Life is just like a taco - slightly disarranged, yet oh so lovely! Even if it all seemingly falls apart - taco or life - it is still the best thing ever. There’s also a third thing that’s unfailingly good, even if it’s bad, and it is our beloved funny puns. Therefore, a taco and a pun is a marriage made in heaven, and who are we to restrain you from the pleasures of reading one hundred and two taco puns? So, yes, this is our newest installment in our food puns division, nicely encircling two of the best things in life.
We’ve done some research on the very natural question that you might have now - what is older, a taco or a pun? As we all know, the original master of smart puns was Shakespeare himself; thus, we can state that such a form of wordplay originated somewhere at the end of the sixteenth century. Now, as we all can agree, a taco wasn’t invented by the same Shakespeare, but rather by the indigenous people living in the Valley of Mexico way before the Spanish conquistadors came there. So, ages before the sixteenth century, although the first taco feast experienced by European conquistadors was early in that same century, as documented by Bernal Diaz del Castillo. Who was there and ate the beautiful tacos himself. Thus, the answer to the aforementioned question is this - a taco predates a pun, but they’ve managed to happily coexist since, basically, forever.

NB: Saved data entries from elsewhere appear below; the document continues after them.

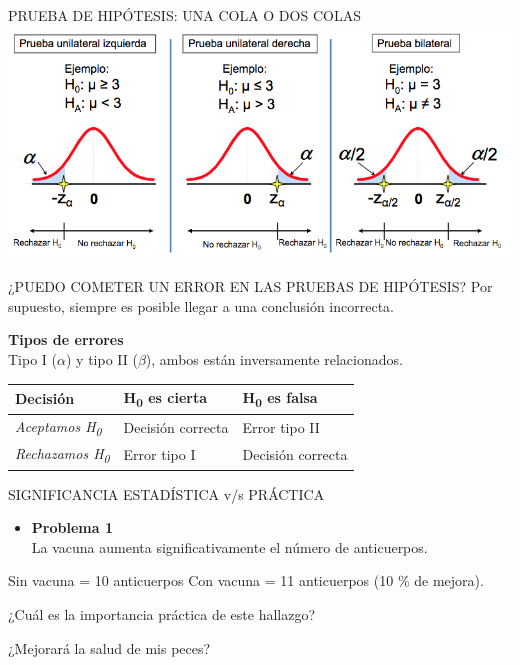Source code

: \documentclass[
  ignorenonframetext,
]{beamer}
\providecommand{\tightlist}{%
  \setlength{\itemsep}{0pt}\setlength{\parskip}{0pt}}
\begin{document}
\begin{frame}{PRUEBA DE HIPÓTESIS: UNA COLA O DOS COLAS}
\protect\hypertarget{prueba-de-hipuxf3tesis-una-cola-o-dos-colas}{}
\includegraphics[width=1\linewidth]{region_rechazo}
\end{frame}

\begin{frame}{¿PUEDO COMETER UN ERROR EN LAS PRUEBAS DE HIPÓTESIS?}
\protect\hypertarget{puedo-cometer-un-error-en-las-pruebas-de-hipuxf3tesis}{}
Por supuesto, siempre es posible llegar a una conclusión incorrecta.

\textbf{Tipos de errores}\\
Tipo I (\(\alpha\)) y tipo II (\(\beta\)), ambos están inversamente
relacionados.

\begin{longtable}[]{@{}lll@{}}
\toprule
\textbf{Decisión} & \textbf{H\textsubscript{0} es cierta} &
\textbf{H\textsubscript{0} es falsa}\tabularnewline
\midrule
\endhead
\emph{Aceptamos H\textsubscript{0}} & Decisión correcta & Error tipo
II\tabularnewline
\emph{Rechazamos H\textsubscript{0}} & Error tipo I & Decisión
correcta\tabularnewline
\bottomrule
\end{longtable}
\end{frame}

\begin{frame}{SIGNIFICANCIA ESTADÍSTICA v/s PRÁCTICA}
\protect\hypertarget{significancia-estaduxedstica-vs-pruxe1ctica}{}
\begin{itemize}
\tightlist
\item
  \textbf{Problema 1}\\
  La vacuna aumenta significativamente el número de anticuerpos.
\end{itemize}

Sin vacuna = 10 anticuerpos Con vacuna = 11 anticuerpos (10 \% de
mejora).

¿Cuál es la importancia práctica de este hallazgo?

¿Mejorará la salud de mis peces?
\end{frame}
\end{document}

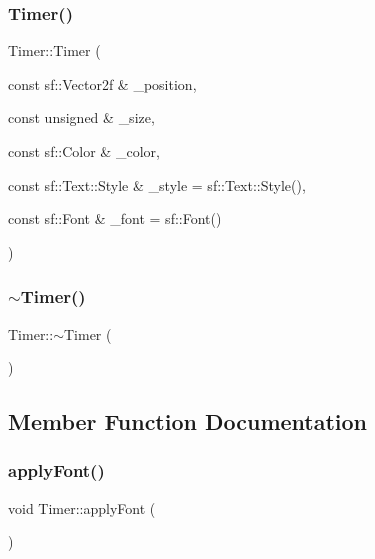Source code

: \mbox{\label{class_timer_a0a933922eec44419c94850e4e16f7121}} 
\subsubsection{\texorpdfstring{Timer()}{Timer()}\hspace{0.1cm}{\footnotesize\ttfamily [2/2]}}
{\footnotesize\ttfamily Timer\+::\+Timer (\begin{DoxyParamCaption}\item[{const sf\+::\+Vector2f \&}]{\+\_\+position,  }\item[{const unsigned \&}]{\+\_\+size,  }\item[{const sf\+::\+Color \&}]{\+\_\+color,  }\item[{const sf\+::\+Text\+::\+Style \&}]{\+\_\+style = {\ttfamily sf\+:\+:Text\+:\+:Style()},  }\item[{const sf\+::\+Font \&}]{\+\_\+font = {\ttfamily sf\+:\+:Font()} }\end{DoxyParamCaption})}

\mbox{\label{class_timer_a14fa469c4c295c5fa6e66a4ad1092146}} 
\subsubsection{\texorpdfstring{$\sim$\+Timer()}{~Timer()}}
{\footnotesize\ttfamily Timer\+::$\sim$\+Timer (\begin{DoxyParamCaption}{ }\end{DoxyParamCaption})}



\subsection{Member Function Documentation}
\mbox{\label{class_timer_a735fb44ab37e1fa12679d5ab291c488d}} 
\subsubsection{\texorpdfstring{apply\+Font()}{applyFont()}}
{\footnotesize\ttfamily void Timer\+::apply\+Font (\begin{DoxyParamCaption}{ }\end{DoxyParamCaption})}

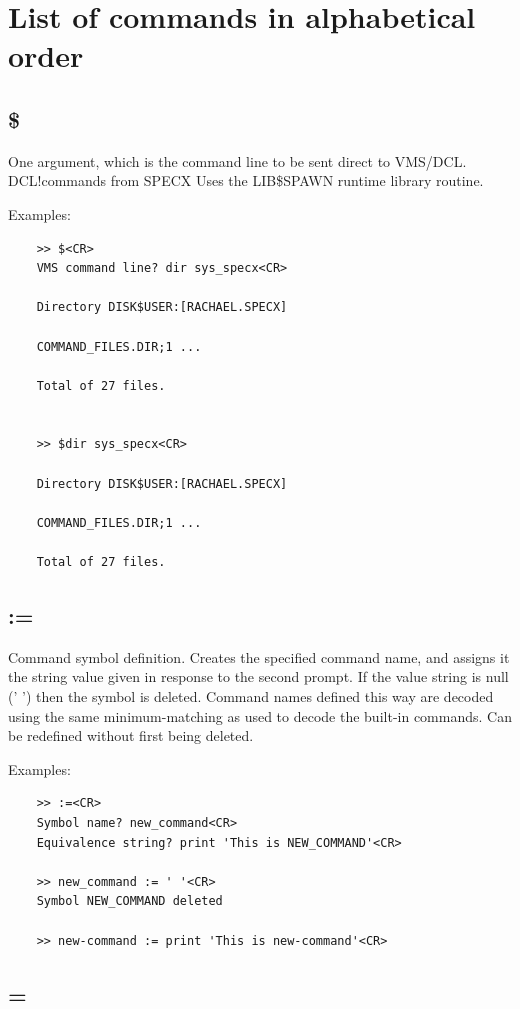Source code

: \documentclass[11pt,twoside]{report}
\begin{document}
\section{List of commands in alphabetical order}
\subsection{\$} 

One argument, which is the command line to be sent direct to VMS/DCL. \index
{DCL!commands from SPECX} Uses the LIB\$SPAWN  runtime
library routine.

Examples:
\begin{verbatim}
    >> $<CR>
    VMS command line? dir sys_specx<CR>

    Directory DISK$USER:[RACHAEL.SPECX]

    COMMAND_FILES.DIR;1 ...

    Total of 27 files.


    >> $dir sys_specx<CR>

    Directory DISK$USER:[RACHAEL.SPECX]

    COMMAND_FILES.DIR;1 ...

    Total of 27 files.
\end{verbatim}

\subsection{:=} \index{:=} 

Command symbol definition. Creates the specified command name, and assigns
it the string value given in response to the second prompt. If the value
string is null (' ') then the symbol is deleted. Command names defined
this way are decoded using the same minimum-matching as used to decode the
built-in commands. Can be redefined without first being deleted.

Examples:
\begin{verbatim}
    >> :=<CR>
    Symbol name? new_command<CR>
    Equivalence string? print 'This is NEW_COMMAND'<CR>

    >> new_command := ' '<CR>
    Symbol NEW_COMMAND deleted

    >> new-command := print 'This is new-command'<CR>
\end{verbatim}

\subsection{=} \index{=} 
\end{document}
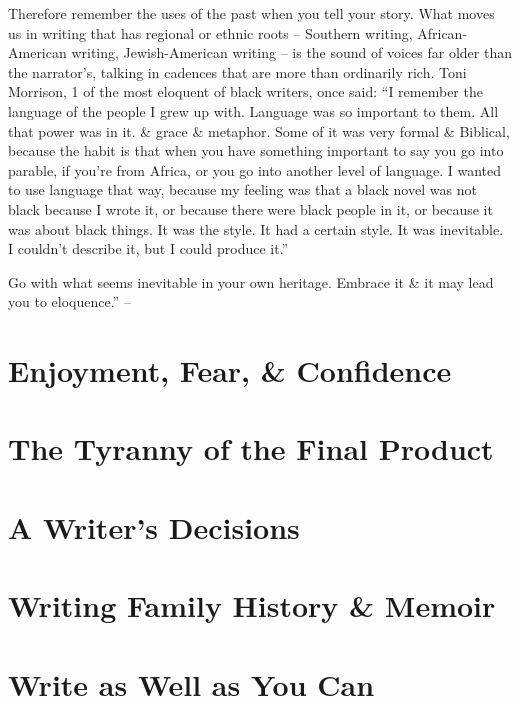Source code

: \documentclass{article}
\numberwithin{equation}{section}
\begin{document}
Therefore remember the uses of the past when you tell your story. What moves us in writing that has regional or ethnic roots -- Southern writing, African-American writing, Jewish-American writing -- is the sound of voices far older than the narrator's, talking in cadences that are more than ordinarily rich. Toni Morrison, 1 of the most eloquent of black writers, once said: ``I remember the language of the people I grew up with. Language was so important to them. All that power was in it. \& grace \& metaphor. Some of it was very formal \& Biblical, because the habit is that when you have something important to say you go into parable, if you're from Africa, or you go into another level of language. I wanted to use language that way, because my feeling was that a black novel was not black because I wrote it, or because there were black people in it, or because it was about black things. It was the style. It had a certain style. It was inevitable. I couldn't describe it, but I could produce it.''

Go with what seems inevitable in your own heritage. Embrace it \& it may lead you to eloquence.'' -- \cite[pp. 217--225]{Zinsser2016}


\section{Enjoyment, Fear, \& Confidence}


\section{The Tyranny of the Final Product}


\section{A Writer's Decisions}


\section{Writing Family History \& Memoir}


\section{Write as Well as You Can}


\printbibliography[heading=bibintoc]
	
\end{document}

Let that be a conclusion to our history lesson here, and let’s just skip right to the magnificent taco puns. They are, as always, just a bit further down! Once you’re there and find a silly pun that makes you giggle, be sure to vote for it. Finally, share this article with anyone who’s in need of a corny pun or two today!
To teach my kids about democracy, I let them vote on dinner. They picked pizza. Then I made tacos because they don’t live in a swing state.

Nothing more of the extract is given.